Exercise directions:
The entries contain pictures, which should not appear in the copy; everything else must be reproduced exactly.

[Opening Records supplied section]

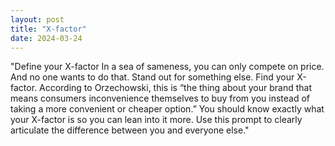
 ```yaml
---
layout: post
title: "X-factor"
date: 2024-03-24
---
```


"Define your X-factor In a sea of sameness, you can only compete on price. And no one wants to do that. Stand out for something else. Find your X-factor. According to Orzechowski, this is “the thing about your brand that means consumers inconvenience themselves to buy from you instead of taking a more convenient or cheaper option.” You should know exactly what your X-factor is so you can lean into it more. Use this prompt to clearly articulate the difference between you and everyone else."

[Closing Records supplied section]

Problem solution:
 ```yaml
---
layout: post
title: "X-factor"
date: 2024-03-24
---
```


"Define your X-factor In a sea of sameness, you can only compete on price. And no one wants to do that. Stand out for something else. Find your X-factor. According to Orzechowski, this is “the thing about your brand that means consumers inconvenience themselves to buy from you instead of taking a more convenient or cheaper option.” You should know exactly what your X-factor is so you can lean into it more. Use this prompt to clearly articulate the difference between you and everyone else."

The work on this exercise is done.